Upstream hydrogen production leaders leverage technological and scale advantages to build market barriers. Longi Green Energy, through its subsidiary Longi Hydrogen, has become a global leader in large alkaline electrolyzers, with significant advantages in scale and core technology. Sunlight Power’s subsidiary, Sunlight Hydrogen, also focuses on renewable energy electrolysis, offering alkaline and PEM electrolyzers, with applications in multiple photovoltaic and wind power hydrogen projects.
In the midstream key component sector, differentiated competition has formed. Weichai Power and Dongfang Electric, as main players in SOFC technology, compete with PEMFC companies like Yihuatong and Shanghai Reshape. Companies like Dongcai Technology continue breakthroughs in proton exchange membranes; Dalian Mingyuan relies on the Chinese Academy of Sciences Dalian Institute of Chemical Physics’ technology, continuously advancing fuel cell systems, with 160 systems supporting various projects.
On the downstream side, Yihuatong, as an industry leader, established a production base in Zhangjiakou, with core engine parts fully localized, supporting over 40 upstream and downstream projects like Haoan Qingyuan hydrogen storage and transportation equipment.

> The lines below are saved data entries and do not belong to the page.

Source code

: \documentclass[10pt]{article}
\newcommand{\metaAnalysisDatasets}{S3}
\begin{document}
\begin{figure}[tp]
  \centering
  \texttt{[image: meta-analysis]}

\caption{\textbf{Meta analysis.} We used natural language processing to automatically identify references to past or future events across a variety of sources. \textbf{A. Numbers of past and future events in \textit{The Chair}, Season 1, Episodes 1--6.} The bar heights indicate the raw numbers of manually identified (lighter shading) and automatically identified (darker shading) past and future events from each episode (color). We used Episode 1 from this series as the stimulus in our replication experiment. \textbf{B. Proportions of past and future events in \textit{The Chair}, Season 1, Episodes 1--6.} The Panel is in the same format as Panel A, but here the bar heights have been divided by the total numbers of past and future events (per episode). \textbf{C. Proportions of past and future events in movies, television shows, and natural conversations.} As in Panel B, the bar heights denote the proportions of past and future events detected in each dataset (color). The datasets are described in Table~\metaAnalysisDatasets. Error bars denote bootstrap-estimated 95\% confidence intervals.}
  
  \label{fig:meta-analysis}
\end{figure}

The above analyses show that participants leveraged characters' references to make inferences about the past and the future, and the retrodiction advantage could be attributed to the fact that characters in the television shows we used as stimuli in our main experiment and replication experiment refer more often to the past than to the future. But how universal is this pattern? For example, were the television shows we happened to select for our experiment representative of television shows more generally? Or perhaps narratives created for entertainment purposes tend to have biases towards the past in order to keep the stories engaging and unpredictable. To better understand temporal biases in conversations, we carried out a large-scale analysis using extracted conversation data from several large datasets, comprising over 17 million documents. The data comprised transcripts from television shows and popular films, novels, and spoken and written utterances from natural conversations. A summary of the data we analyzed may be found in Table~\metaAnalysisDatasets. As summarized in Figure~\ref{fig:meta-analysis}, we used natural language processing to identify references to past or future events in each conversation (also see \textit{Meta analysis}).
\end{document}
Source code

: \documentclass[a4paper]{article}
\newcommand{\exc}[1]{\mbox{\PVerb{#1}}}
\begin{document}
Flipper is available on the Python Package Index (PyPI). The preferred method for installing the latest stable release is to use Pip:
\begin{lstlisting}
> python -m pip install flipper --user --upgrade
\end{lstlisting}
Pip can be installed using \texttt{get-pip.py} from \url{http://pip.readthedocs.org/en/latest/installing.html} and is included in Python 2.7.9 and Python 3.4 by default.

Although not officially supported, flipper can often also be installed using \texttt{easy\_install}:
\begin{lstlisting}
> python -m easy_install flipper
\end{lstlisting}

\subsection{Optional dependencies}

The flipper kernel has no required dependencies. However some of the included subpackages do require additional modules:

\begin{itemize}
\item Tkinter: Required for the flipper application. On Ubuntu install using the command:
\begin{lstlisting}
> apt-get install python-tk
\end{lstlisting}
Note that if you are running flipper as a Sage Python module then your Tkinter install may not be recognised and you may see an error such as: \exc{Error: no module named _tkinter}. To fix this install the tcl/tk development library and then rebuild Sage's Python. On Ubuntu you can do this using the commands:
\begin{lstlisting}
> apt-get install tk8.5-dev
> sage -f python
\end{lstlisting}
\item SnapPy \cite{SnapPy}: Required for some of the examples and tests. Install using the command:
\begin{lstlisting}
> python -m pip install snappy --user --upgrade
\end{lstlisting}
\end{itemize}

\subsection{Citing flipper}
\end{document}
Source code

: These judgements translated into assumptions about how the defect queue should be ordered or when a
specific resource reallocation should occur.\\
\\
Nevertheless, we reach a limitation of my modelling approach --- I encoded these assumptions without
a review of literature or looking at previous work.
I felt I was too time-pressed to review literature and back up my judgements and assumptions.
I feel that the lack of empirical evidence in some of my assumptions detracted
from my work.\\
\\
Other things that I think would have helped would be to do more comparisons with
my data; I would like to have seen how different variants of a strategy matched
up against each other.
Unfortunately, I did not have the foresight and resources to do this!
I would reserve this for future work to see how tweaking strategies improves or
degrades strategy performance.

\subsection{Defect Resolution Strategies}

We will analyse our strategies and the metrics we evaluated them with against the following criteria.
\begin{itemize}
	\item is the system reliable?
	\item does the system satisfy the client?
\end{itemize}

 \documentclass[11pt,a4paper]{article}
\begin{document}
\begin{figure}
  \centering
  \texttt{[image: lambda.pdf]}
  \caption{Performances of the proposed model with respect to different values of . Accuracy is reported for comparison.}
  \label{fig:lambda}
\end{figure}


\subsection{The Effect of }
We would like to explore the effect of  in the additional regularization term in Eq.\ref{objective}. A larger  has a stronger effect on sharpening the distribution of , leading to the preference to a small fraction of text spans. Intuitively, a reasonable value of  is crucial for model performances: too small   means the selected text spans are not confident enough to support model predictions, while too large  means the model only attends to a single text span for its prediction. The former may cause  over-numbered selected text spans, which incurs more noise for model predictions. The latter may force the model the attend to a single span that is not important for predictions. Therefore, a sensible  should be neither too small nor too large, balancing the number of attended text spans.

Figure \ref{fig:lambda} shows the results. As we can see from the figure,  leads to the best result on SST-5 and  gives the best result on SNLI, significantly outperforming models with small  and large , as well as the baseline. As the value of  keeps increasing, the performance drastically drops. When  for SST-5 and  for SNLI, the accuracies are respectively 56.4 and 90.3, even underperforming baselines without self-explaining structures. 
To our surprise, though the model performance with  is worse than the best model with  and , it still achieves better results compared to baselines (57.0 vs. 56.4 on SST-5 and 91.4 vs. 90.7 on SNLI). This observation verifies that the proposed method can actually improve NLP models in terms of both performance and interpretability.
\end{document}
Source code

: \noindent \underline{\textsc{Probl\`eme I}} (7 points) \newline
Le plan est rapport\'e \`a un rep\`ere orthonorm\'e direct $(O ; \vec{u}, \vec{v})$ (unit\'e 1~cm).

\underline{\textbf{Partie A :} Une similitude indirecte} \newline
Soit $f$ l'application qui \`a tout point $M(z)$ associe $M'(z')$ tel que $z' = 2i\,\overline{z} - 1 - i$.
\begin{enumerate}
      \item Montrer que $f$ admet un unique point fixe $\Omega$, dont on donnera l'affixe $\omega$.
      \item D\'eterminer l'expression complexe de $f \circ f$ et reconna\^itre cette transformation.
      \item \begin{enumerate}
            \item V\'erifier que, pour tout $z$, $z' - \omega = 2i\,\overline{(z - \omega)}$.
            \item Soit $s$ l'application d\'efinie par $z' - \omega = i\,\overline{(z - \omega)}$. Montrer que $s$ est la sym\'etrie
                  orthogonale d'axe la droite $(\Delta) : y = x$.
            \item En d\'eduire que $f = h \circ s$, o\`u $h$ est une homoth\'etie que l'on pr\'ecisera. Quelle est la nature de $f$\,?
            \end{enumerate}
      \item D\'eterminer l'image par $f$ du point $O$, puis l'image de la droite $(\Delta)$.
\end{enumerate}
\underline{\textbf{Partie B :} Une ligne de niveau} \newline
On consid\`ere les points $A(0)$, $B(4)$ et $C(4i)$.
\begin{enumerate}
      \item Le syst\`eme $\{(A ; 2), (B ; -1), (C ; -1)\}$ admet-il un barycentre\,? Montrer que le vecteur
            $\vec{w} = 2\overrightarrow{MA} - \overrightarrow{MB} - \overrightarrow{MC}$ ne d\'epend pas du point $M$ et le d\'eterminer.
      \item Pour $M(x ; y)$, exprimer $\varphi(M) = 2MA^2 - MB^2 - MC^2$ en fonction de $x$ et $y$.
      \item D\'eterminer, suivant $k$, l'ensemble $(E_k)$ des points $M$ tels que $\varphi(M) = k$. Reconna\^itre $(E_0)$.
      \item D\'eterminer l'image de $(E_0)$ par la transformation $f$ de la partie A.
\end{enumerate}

YunTao Hydrogen has completed full industry chain vertical integration from bipolar plates and stacks to system integration within three years, becoming a core driver of hydrogen industry development in the Guangdong-Hong Kong-Macao Greater Bay Area.
Wood Mackenzie, an international energy research organization, states in its report that China’s electrolyzer annual capacity has exceeded 50 GW, with unit costs dropping from about $250/kW to below $100/kW, profoundly influencing global hydrogen industry evolution.
Despite the improving industry chain and ongoing policy support, core bottlenecks remain. The industry has long been constrained by the high cost of “not being able to afford it.” A representative from Weichai Power revealed that high industry chain costs are still a major issue.
Wu Liang, chief engineer of Shanghai Hydrogen Era Technology Co., Ltd., believes that large-scale hydrogen application requires breakthroughs in every link of “production, storage, transportation, and utilization.” On one hand, technology must mature and stabilize; on the other, costs must come down. The scale application of hydrogen energy needs a comprehensive chain of breakthroughs, from green hydrogen sources to end-use consumption, with all links working together to make hydrogen economically viable.